Give back only the lines in the records below from the one with "## Sección 1: Conceptos Fundamentales" to the one with "- **Base UDP:**", both inclusive, word for word.

[Collected data]
/---

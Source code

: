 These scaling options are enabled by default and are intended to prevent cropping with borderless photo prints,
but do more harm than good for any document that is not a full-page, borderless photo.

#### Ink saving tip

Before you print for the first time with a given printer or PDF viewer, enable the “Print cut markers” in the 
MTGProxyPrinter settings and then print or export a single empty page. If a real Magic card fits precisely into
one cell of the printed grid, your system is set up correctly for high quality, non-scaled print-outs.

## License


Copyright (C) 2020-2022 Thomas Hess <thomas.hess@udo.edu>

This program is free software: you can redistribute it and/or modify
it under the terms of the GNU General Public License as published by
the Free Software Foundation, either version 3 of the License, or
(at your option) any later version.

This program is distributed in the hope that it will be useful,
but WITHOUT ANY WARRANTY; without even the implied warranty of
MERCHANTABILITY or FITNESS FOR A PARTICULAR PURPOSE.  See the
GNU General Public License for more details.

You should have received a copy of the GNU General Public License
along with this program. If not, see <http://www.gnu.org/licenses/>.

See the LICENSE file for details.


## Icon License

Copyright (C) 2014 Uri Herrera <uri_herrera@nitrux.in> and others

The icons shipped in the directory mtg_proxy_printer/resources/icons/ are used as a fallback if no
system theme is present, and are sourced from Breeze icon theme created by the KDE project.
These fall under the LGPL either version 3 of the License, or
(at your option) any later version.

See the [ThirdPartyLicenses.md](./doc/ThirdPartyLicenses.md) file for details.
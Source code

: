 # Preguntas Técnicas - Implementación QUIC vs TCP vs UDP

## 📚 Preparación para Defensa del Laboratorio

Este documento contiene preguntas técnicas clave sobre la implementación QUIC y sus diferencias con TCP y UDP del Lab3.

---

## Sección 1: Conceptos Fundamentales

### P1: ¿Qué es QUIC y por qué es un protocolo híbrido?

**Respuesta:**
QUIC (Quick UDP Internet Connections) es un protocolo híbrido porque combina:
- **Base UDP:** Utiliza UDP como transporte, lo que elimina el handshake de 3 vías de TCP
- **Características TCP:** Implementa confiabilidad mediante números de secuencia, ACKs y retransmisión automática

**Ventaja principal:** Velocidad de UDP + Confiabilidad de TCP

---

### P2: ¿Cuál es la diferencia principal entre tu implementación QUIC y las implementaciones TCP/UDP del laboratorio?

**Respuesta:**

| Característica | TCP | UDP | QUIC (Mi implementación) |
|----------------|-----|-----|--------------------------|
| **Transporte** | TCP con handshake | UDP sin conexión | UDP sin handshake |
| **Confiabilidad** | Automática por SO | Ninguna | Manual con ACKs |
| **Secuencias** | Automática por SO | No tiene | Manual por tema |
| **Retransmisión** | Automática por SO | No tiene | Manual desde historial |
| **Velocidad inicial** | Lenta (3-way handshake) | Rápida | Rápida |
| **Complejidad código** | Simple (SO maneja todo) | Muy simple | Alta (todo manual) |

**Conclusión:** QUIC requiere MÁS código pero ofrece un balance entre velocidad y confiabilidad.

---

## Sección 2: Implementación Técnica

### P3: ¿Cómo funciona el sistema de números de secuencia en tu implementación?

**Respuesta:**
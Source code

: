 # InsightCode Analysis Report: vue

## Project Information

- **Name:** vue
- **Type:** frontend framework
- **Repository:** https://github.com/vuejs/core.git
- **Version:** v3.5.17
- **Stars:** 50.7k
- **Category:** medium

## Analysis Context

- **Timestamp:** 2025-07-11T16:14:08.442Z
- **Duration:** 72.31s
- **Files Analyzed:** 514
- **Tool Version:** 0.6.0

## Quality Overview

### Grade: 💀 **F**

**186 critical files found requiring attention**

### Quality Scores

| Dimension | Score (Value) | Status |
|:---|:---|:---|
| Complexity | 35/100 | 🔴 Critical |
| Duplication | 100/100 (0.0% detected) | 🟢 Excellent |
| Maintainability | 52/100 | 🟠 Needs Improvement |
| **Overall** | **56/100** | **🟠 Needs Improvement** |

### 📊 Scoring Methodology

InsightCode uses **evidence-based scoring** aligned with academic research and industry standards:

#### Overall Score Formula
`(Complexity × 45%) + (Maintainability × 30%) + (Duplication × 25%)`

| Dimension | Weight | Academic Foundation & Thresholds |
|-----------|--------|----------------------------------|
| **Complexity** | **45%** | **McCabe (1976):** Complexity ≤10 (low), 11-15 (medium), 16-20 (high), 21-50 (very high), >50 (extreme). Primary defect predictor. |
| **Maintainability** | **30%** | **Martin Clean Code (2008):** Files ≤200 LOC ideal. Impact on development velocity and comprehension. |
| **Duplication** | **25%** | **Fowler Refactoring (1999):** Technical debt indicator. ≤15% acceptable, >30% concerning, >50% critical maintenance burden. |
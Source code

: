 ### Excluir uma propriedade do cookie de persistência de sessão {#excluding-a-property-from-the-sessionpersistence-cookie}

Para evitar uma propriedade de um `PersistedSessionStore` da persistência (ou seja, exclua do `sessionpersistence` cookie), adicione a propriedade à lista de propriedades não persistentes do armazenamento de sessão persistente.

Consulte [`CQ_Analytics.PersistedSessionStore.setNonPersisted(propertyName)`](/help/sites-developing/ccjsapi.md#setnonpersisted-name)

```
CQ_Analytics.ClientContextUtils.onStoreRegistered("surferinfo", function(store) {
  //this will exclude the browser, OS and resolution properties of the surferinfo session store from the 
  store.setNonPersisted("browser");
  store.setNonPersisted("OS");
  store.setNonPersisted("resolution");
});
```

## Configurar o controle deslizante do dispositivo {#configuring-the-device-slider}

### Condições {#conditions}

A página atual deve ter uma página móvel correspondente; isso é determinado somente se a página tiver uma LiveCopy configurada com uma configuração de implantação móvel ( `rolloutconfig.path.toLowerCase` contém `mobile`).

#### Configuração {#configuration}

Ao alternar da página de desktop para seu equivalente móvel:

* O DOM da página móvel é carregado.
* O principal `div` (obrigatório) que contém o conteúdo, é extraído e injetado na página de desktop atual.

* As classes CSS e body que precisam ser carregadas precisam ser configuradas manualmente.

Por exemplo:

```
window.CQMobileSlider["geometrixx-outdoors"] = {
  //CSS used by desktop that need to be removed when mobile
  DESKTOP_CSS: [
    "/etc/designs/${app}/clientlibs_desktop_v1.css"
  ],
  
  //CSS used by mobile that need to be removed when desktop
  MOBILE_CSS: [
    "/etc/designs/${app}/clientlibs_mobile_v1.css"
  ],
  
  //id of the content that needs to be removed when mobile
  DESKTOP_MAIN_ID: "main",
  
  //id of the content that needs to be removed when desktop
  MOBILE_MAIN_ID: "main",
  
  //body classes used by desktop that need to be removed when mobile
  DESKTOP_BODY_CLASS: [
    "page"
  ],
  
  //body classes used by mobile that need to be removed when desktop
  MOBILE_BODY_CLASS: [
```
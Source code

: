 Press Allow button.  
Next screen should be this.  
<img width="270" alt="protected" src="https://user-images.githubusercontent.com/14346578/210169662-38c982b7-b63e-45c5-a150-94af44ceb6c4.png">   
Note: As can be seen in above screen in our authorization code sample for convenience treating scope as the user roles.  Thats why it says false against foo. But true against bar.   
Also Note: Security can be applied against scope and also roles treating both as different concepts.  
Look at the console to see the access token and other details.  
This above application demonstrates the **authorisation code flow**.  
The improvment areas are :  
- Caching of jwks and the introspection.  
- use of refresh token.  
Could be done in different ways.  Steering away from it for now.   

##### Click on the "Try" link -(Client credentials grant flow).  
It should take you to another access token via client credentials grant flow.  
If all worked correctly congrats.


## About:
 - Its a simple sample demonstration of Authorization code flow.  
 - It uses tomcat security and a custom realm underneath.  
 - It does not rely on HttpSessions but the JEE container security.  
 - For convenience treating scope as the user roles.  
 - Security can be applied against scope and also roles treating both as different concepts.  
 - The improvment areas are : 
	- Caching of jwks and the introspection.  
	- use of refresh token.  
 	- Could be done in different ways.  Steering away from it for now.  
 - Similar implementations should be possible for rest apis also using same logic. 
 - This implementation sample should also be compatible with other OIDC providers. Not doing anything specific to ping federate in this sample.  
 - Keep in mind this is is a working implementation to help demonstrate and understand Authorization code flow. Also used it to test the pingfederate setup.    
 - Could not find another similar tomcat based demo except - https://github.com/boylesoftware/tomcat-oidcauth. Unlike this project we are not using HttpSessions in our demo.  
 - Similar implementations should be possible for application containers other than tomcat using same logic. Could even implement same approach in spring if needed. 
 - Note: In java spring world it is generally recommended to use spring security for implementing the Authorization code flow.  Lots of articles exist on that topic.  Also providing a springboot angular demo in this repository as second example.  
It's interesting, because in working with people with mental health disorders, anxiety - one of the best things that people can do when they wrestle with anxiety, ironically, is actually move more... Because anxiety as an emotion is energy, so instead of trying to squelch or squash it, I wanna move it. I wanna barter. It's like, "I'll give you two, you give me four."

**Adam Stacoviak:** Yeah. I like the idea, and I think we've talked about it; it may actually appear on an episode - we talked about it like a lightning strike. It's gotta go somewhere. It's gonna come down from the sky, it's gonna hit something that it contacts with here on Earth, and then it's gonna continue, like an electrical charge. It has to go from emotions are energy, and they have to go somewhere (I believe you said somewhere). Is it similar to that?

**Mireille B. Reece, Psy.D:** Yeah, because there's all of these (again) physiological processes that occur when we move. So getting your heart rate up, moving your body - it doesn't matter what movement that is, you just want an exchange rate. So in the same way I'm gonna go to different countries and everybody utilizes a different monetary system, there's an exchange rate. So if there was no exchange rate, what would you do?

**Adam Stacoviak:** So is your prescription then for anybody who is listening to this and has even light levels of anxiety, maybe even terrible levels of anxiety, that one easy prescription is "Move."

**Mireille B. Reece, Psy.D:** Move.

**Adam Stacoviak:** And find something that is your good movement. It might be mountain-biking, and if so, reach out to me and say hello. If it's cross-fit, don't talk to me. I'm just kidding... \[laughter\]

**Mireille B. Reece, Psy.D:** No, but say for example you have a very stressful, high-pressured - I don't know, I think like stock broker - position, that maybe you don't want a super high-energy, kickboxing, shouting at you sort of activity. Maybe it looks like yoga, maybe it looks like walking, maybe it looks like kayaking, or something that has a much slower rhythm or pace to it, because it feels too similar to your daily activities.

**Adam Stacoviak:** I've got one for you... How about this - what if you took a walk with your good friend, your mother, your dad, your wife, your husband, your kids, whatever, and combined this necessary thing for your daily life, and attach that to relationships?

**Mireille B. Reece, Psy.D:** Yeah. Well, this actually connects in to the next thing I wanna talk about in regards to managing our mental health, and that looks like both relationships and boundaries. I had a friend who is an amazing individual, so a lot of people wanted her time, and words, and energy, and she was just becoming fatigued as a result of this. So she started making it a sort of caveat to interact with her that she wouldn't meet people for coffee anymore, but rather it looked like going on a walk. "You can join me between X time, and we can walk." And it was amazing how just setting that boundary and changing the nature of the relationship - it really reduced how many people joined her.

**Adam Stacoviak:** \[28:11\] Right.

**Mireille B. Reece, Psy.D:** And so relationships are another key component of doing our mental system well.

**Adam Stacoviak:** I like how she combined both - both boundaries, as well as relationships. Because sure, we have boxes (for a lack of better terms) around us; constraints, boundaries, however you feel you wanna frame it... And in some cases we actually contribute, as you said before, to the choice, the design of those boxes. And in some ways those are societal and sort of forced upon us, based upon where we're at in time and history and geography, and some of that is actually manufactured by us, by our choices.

\---

▶ SOLUTION
## Sección 1: Conceptos Fundamentales

### P1: ¿Qué es QUIC y por qué es un protocolo híbrido?

**Respuesta:**
QUIC (Quick UDP Internet Connections) es un protocolo híbrido porque combina:
- **Base UDP:** Utiliza UDP como transporte, lo que elimina el handshake de 3 vías de TCP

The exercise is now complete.